Abstract
PURPOSE: To assess the usefulness of a CT severity index(CTSI) for the evaluation of acute pancreatitis and to correlate it with clinical findings.
MATERIALS AND METHODS: We retrospectively evaluated contrast enhanced CT in 34 patients with acute pancreatitis. They were categorized into low-score(0-2), middle-score(3-6), and high-score(7-10) groups according to CTSI points, and those groups were correlated with duration of fasting period, days in hospital morbidity and mortality. We attempted to determine the differences in CTSI between pancreatitis caused by alcohol and by biliary tract disease.

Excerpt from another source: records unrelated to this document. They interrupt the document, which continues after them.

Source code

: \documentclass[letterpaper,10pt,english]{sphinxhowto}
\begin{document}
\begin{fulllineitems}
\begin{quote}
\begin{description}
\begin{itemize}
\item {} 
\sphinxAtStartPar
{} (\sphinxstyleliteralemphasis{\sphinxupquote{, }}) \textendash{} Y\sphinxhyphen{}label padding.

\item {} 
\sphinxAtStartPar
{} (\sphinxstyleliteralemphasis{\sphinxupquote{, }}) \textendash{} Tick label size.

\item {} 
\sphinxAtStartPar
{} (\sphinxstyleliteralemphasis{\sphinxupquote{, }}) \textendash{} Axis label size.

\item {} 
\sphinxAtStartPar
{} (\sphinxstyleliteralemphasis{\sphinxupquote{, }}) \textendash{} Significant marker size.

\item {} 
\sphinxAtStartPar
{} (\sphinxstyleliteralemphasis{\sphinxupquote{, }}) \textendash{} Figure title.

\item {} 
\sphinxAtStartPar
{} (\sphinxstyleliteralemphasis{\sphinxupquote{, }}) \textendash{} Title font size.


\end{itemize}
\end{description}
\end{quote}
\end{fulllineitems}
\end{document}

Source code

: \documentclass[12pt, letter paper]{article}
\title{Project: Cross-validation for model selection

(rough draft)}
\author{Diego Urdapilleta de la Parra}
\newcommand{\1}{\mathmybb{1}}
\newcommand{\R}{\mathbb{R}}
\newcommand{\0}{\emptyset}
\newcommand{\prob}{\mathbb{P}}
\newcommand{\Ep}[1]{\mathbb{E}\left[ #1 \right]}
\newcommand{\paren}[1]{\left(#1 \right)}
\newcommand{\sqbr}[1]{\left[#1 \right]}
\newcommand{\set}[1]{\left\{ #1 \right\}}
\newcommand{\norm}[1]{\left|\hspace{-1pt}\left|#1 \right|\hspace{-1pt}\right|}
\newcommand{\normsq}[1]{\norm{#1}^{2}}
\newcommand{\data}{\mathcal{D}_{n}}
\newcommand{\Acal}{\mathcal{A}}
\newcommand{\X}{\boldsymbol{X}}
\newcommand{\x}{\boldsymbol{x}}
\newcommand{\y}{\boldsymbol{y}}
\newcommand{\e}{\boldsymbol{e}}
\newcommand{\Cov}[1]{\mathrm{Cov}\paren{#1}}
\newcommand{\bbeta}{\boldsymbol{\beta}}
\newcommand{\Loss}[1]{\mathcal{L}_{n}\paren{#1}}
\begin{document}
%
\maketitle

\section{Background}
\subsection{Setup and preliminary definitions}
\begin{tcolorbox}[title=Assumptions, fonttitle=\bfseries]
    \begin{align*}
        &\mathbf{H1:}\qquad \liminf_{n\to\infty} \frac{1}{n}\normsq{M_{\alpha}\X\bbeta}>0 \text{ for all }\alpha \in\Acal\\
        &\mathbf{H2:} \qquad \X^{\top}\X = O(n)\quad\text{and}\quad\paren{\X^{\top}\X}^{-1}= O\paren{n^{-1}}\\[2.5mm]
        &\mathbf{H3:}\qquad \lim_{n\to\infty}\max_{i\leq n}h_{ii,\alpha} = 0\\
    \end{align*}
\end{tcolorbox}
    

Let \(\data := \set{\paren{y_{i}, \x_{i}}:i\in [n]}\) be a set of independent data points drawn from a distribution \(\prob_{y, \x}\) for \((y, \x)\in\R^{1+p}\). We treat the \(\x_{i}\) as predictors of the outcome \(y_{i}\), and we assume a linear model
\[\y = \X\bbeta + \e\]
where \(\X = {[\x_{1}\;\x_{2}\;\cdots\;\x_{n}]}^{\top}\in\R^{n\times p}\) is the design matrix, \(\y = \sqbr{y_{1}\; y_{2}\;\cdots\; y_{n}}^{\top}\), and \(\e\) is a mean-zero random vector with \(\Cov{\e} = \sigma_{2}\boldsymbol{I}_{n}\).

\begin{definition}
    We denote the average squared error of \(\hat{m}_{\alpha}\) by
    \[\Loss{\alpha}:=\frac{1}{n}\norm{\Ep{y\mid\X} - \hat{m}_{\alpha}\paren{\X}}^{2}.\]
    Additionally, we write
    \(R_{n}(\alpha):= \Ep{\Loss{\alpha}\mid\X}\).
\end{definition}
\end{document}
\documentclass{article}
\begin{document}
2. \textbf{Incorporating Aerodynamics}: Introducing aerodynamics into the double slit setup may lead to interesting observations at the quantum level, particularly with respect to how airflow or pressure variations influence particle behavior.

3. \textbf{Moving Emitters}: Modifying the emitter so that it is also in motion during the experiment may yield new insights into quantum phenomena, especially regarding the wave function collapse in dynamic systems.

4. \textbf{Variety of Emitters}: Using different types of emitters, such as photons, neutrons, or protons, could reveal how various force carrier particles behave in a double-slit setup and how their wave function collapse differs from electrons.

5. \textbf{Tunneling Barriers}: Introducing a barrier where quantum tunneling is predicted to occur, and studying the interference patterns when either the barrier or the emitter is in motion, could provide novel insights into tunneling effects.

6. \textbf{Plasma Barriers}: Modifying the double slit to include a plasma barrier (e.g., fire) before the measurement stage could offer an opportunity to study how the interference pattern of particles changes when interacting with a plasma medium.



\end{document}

RESULTS: Of 34 patients, 11 were placed in the low-score group, 19 in the middle-score group, and 4 in the high-score group. The patients in the middle-score group experienced longer fasting period and stayed longer in hospital than those in the low-score group(p<.05 and p=.08, respectively). Morbidity was 0% in the low-score group, 37% in the middle-score group and 50% in the high-score group. Mortality occurred in two patients in high-score group, only. Alcohol-induced pancreatitis generally showed a higher CTSI and more severe clinical course than pancreatitis caused by biliary tract disease.
CONCLUSION: In the evaluation of acute pancreatitis, CTSI can be a useful predictor of its prognosis.